Filmmaker Oliver Stone is making a movie about and with Russian President Vladimir Putin.
The Putin Interviews, which spans four hours, will air on Showtime on June 12 at 9 p.m. and continue for the next three consecutive nights. Stone’s Untold History of the United States was a big success for the premium cable network.
Oliver Stone sat down with Putin, the former KGB officer who enjoys near-dictatorial powers over his country, in Moscow multiple times over a two-year period to compile the documentary footage covering a wide range of subjects. They apparently even watched Stanley Kubrick’s classic Cold War doomsday satire Dr. Strangelove together, which was a first-time viewing for the Russian leader.
“Showtime likened the Stone interviews with Putin to The Nixon Interviews, a series of conversations between David Frost and Nixon that aired 40 years ago,” Deadline Hollywood noted.
In revealing the Putin project, the controversial director told the Sydney Morning Herald that he originally began the dialogue with the Russian leader when he traveled to Moscow to speak with Edward Snowden, the NSA whistleblower who sought refuge there.
“It’s not a documentary as much as a question and answer session. Mr Putin is one of the most important leaders in the world and in so far as the United States has declared him an enemy — a great enemy — I think it’s very important we hear what he has to say…It opens up a whole viewpoint that we as Americans haven’t heard.”
The longtime Russian president seldom grants interviews to western media, so it was a big “get,” as they say in the media industry, for Stone. The director, 70, remarked that he developed a rapport with Putin when Putin realized that the miniseries would have limited editing.
“He talks pretty straight. think we did him the justice of putting [his comments] into a Western narrative that could explain their viewpoint in the hopes that it will prevent continued misunderstanding and a dangerous situation – on the brink of war.”
In the documentary, Putin reportedly talks about Syria, Ukraine, relations with the U.S., and the Snowden case as well as U.S. Presidents Clinton, Bush, Obama, and Trump and his Russian predecessors among other issues, including alleged Russian meddling in Election 2016, which shows up in the teaser trailer embedded below.
Stone’s Snowden biopic underperformed for the Oscar-winning director of Platoon and Born on the Fourth of July and a Vietnam War veteran.

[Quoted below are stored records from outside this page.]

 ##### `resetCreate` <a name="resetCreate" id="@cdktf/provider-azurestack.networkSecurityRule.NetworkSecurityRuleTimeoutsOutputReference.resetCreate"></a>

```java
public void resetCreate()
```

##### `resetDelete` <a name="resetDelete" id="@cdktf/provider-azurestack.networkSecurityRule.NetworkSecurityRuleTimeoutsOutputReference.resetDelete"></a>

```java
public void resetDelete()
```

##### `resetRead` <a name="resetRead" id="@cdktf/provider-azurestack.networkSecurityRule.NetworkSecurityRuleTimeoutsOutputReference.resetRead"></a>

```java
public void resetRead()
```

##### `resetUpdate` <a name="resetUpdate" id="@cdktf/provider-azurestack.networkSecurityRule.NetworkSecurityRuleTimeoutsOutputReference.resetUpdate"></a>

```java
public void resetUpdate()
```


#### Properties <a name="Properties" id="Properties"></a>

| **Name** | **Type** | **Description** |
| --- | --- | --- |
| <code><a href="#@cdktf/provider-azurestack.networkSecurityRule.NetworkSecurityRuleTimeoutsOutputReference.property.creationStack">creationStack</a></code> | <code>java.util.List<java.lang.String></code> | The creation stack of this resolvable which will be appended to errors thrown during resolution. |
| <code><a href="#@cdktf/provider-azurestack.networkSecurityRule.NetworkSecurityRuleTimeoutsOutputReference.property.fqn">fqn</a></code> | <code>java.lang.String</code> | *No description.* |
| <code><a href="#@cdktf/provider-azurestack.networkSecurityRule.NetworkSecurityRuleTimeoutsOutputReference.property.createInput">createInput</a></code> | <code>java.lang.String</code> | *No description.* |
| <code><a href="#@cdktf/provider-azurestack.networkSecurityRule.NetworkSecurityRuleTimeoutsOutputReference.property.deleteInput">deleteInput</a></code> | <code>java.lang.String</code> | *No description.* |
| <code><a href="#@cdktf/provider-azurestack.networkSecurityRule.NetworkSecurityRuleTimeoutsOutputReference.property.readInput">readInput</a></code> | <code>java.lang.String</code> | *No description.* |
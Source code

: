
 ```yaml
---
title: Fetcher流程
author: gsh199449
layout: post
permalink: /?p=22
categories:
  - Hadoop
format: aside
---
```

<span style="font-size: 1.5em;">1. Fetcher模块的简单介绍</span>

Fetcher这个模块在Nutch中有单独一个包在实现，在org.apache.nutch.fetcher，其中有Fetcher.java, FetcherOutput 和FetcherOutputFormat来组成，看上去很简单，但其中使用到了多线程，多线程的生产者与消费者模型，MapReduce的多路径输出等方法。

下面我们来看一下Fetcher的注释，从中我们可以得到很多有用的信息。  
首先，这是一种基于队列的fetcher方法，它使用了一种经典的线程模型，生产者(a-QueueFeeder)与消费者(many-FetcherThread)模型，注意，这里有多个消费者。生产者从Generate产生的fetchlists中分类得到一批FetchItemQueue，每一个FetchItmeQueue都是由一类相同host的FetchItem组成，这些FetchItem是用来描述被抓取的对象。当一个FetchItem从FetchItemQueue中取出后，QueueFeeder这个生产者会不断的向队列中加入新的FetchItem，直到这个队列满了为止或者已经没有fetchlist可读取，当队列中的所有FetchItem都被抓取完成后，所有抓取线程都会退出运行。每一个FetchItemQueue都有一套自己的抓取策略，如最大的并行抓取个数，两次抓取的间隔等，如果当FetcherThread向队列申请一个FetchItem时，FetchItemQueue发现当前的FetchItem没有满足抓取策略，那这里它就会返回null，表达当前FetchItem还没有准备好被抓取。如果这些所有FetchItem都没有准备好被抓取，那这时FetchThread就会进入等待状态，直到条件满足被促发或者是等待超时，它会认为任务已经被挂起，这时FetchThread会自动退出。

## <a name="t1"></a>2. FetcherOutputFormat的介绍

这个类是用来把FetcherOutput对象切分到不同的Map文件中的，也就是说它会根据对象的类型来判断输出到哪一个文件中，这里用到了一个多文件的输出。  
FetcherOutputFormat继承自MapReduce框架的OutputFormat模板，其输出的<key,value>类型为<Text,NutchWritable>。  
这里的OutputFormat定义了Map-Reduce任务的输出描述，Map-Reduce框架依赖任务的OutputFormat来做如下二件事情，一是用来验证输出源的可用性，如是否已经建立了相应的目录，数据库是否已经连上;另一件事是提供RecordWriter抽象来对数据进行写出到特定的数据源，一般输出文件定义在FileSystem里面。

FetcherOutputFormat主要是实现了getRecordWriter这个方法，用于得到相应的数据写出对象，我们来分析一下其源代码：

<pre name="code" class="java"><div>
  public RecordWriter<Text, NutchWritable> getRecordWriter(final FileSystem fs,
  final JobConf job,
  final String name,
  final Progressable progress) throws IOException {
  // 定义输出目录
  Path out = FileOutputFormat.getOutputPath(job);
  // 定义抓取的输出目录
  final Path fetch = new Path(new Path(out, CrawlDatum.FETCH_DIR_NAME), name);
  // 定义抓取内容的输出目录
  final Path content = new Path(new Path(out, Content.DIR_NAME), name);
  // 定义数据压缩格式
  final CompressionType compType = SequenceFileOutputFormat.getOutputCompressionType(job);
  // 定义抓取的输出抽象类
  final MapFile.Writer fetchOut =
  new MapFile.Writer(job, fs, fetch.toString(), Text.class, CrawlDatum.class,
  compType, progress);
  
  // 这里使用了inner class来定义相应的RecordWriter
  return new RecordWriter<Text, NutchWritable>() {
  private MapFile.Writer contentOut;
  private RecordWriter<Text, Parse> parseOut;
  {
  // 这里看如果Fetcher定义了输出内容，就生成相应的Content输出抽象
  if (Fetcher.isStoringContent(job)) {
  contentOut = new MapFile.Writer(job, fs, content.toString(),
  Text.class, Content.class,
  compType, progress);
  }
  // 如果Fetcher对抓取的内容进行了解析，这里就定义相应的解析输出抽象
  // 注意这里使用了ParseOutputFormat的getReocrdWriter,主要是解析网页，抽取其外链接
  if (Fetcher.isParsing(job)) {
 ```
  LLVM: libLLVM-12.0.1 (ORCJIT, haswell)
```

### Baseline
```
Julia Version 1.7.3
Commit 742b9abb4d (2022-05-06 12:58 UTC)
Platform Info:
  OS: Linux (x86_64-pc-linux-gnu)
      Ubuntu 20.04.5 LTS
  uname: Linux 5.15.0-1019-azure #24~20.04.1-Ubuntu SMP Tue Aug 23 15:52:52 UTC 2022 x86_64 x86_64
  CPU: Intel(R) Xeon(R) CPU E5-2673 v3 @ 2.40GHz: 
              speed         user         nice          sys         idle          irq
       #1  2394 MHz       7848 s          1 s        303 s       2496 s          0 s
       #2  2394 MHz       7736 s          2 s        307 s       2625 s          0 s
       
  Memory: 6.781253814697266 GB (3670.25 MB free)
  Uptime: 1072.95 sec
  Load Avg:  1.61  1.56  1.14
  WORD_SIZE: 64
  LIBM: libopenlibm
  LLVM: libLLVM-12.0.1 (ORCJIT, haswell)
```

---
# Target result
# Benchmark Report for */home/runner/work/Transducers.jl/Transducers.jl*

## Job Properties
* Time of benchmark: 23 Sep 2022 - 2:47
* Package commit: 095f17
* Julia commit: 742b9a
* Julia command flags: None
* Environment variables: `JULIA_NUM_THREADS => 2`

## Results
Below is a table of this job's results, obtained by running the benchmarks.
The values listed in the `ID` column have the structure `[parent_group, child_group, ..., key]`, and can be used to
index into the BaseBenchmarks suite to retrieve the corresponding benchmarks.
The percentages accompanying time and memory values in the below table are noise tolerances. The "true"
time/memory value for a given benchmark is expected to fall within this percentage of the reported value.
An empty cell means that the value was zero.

In a lengthy, 2016 year-end Facebook essay, Stone assailed the mainstream media for putting out what he described as fake news and propaganda about Putin’s regime hacking the U.S. election for the benefit of Donald Trump. At that time, he claimed that “disgraceful” mainstream media Cold War-style “groupthink” was behind such news reports, and the “hysteria” could lead to war between our two countries.
In September of 2016, the conspiracy-minded JFK director and Scarface and Midnight Express screenwriter insisted that domestic spying under Obama, for whom he voted twice, was more intrusive than the internal surveillance carried out by the ruthless secret police in the former communist East Germany.
A 2016 Jill Stein voter who is no fan of President Trump, Stone accused the Democrats in the Herald interview of pushing the Russian influence narrative to delegitimize Trump as part of what he described as the opposition party’s political suicide pact.
“What they’re doing is destroying the trust that exists between people and government. It’s a very dangerous position to make accusations you cannot prove.”
In the interview, he also insisted that the U.S. intelligence agencies who claim Russia hacked the election can’t be trusted.
Stone also expressed admiration for Julian Assange and seems to believe the WikiLeaks founder’s denial about receiving leaked documents about the Hillary Clinton campaign from Russian officials.
Given the ongoing FBI and congressional investigations into Russian hacking, Oliver Stone’s The Putin Interviews will likely generate big ratings for Showtime and otherwise make a lot of news.